Problem description. Count every line in the following entries where the word "dados" appears. Give the count alone.

Segment Open

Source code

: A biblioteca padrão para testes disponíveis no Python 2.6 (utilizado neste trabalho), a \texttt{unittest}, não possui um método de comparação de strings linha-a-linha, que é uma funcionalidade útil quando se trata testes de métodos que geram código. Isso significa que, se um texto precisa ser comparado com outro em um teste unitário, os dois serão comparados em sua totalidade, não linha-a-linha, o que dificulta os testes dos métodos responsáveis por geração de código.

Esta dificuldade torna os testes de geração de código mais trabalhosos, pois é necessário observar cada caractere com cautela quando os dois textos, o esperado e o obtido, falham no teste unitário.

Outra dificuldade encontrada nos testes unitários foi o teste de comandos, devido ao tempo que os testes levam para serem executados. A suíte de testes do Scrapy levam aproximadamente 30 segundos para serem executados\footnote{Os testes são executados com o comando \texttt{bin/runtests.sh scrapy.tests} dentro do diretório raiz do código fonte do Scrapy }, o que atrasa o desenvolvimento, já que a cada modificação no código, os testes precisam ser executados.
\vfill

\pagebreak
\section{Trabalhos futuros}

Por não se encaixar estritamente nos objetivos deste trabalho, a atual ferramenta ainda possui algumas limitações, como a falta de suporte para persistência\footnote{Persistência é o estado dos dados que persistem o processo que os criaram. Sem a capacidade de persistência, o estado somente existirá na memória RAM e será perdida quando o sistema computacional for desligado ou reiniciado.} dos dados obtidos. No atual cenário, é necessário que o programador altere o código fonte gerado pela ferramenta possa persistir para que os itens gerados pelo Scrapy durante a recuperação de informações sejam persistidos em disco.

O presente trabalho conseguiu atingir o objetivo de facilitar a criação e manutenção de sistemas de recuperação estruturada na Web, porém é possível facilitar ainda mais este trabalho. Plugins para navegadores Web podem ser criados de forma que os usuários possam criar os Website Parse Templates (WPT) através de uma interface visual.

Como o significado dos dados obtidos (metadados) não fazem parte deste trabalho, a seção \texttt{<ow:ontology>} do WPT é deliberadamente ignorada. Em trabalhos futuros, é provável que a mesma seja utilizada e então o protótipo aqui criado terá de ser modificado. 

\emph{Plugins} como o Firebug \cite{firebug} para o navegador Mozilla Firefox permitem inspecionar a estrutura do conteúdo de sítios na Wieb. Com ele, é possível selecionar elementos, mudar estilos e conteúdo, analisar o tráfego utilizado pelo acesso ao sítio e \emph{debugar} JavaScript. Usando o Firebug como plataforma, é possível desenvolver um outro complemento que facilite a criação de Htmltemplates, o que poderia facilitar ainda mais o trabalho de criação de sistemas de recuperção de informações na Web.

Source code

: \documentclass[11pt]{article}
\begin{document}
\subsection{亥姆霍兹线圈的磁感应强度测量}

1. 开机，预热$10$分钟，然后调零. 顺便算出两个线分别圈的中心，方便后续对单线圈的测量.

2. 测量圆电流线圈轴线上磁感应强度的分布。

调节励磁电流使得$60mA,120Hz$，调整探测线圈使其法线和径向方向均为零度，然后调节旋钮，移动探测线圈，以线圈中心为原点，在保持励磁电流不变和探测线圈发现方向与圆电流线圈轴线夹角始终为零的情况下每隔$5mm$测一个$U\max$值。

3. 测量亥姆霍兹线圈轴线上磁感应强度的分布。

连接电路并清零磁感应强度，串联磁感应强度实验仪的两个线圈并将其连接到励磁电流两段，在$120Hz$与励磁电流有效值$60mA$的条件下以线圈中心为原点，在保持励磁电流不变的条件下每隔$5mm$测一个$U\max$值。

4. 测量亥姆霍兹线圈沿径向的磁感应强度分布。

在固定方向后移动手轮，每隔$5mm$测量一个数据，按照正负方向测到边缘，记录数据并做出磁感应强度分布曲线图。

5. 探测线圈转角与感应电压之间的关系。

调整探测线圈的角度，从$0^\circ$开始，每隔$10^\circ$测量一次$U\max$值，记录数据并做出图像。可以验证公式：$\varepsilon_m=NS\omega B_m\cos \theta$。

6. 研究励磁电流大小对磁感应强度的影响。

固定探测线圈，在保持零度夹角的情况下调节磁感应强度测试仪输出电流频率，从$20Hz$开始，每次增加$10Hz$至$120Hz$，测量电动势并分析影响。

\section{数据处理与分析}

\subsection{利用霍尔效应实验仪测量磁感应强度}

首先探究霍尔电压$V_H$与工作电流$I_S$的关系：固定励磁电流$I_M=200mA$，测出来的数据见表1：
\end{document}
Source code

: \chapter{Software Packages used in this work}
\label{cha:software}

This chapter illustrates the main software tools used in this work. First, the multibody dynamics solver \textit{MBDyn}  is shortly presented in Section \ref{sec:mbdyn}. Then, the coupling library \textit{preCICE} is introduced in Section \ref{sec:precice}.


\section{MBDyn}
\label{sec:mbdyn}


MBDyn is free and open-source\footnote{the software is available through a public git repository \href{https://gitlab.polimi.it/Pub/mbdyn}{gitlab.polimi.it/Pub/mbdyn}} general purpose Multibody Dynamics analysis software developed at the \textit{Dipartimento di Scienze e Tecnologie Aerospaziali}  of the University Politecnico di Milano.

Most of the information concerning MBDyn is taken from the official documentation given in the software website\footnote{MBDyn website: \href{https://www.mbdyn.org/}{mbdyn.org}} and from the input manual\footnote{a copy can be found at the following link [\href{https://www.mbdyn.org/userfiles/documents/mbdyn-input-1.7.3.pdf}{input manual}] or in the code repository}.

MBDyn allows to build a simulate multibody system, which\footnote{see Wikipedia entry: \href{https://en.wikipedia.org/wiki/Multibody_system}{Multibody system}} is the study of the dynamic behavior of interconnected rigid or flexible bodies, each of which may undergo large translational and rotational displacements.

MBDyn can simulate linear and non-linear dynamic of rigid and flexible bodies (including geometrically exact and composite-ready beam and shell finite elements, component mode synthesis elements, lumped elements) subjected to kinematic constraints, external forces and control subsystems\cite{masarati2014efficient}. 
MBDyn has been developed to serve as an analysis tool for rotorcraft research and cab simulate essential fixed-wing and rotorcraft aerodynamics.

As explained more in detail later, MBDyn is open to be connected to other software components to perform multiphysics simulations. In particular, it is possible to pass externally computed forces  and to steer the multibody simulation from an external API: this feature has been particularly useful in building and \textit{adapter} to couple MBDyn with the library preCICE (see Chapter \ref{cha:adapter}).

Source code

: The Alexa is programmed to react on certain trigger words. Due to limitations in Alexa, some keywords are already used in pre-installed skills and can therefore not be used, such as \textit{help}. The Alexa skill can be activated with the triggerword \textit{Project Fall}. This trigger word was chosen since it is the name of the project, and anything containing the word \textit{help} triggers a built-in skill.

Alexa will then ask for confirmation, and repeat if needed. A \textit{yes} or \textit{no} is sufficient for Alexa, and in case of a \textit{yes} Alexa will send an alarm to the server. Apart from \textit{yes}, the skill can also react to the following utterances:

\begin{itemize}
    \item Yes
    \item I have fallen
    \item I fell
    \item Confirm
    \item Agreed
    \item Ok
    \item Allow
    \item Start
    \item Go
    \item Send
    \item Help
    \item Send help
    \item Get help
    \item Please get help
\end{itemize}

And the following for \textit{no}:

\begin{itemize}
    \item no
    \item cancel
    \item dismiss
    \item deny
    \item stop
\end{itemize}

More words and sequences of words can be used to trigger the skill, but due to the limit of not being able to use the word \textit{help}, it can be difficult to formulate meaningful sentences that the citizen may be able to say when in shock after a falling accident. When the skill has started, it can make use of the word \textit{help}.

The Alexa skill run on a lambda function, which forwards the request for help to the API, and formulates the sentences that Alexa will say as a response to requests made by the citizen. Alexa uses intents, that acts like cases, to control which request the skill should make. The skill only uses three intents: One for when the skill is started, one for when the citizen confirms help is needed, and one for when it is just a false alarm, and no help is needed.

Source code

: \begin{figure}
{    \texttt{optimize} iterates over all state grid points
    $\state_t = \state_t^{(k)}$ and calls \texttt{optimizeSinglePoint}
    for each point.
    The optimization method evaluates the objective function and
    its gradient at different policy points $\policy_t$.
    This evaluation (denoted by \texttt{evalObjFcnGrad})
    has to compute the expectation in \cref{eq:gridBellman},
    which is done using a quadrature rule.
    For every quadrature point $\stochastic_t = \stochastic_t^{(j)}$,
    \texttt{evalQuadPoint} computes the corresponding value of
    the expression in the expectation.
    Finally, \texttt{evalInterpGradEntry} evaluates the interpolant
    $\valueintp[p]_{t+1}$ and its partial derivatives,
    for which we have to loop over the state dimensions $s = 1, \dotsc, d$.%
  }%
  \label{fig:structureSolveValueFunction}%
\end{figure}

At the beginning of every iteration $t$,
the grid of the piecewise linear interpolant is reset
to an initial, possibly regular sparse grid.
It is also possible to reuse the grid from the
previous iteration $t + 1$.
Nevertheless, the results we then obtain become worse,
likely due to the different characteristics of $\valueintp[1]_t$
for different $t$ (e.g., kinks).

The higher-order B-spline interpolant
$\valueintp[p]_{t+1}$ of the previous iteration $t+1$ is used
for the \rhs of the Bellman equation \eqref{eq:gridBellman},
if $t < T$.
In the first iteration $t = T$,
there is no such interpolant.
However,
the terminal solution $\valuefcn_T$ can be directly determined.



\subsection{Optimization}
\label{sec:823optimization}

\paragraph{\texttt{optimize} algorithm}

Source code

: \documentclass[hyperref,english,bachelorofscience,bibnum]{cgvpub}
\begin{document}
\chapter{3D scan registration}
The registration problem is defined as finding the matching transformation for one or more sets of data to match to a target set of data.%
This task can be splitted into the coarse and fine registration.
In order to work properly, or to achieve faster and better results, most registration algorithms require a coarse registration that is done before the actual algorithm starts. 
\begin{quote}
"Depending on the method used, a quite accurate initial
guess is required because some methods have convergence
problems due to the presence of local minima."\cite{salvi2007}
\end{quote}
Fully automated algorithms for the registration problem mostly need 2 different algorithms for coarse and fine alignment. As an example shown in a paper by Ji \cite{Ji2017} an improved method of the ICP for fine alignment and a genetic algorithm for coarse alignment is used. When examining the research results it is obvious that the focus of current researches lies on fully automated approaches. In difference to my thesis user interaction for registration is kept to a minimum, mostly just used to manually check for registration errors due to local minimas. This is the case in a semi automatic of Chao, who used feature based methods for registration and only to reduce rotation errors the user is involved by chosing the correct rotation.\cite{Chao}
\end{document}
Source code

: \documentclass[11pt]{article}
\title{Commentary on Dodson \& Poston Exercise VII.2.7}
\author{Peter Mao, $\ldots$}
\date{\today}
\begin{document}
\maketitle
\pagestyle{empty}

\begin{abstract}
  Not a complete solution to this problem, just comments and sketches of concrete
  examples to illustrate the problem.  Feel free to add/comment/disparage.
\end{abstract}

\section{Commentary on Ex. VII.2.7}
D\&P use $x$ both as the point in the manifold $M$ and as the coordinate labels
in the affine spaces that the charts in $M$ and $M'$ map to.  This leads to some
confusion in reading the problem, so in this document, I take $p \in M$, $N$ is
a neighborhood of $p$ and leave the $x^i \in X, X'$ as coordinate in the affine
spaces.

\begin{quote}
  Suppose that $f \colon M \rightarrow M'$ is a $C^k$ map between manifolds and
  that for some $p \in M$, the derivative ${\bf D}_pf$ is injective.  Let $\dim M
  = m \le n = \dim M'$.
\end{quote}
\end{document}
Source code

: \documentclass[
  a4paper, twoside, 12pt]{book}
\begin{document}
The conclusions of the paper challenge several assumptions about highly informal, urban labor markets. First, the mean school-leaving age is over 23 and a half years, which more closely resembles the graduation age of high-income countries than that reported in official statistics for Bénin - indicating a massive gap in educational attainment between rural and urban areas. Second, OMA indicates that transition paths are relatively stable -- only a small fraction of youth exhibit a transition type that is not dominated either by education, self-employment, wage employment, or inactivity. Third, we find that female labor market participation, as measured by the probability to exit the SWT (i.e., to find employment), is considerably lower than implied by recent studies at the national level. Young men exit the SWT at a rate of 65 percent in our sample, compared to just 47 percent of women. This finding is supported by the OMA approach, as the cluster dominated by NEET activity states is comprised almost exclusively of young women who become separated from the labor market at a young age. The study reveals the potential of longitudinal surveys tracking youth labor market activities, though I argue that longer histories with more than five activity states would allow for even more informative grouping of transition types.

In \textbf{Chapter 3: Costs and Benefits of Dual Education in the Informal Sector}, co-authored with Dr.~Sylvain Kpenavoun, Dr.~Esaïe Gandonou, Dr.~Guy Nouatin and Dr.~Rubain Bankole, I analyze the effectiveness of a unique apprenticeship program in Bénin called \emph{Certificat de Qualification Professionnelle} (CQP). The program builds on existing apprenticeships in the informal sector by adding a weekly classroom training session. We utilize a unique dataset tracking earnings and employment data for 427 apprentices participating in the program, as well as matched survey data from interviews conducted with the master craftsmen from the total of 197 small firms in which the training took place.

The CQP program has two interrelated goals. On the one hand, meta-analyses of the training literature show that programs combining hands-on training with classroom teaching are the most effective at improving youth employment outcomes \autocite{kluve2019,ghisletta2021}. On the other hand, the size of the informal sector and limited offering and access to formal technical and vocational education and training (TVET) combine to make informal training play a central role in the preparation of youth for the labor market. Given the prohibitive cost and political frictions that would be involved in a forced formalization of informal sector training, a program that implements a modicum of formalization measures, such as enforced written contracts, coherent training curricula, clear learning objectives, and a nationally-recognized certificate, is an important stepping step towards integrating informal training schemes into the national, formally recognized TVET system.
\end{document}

Segment Closed

Task response. 2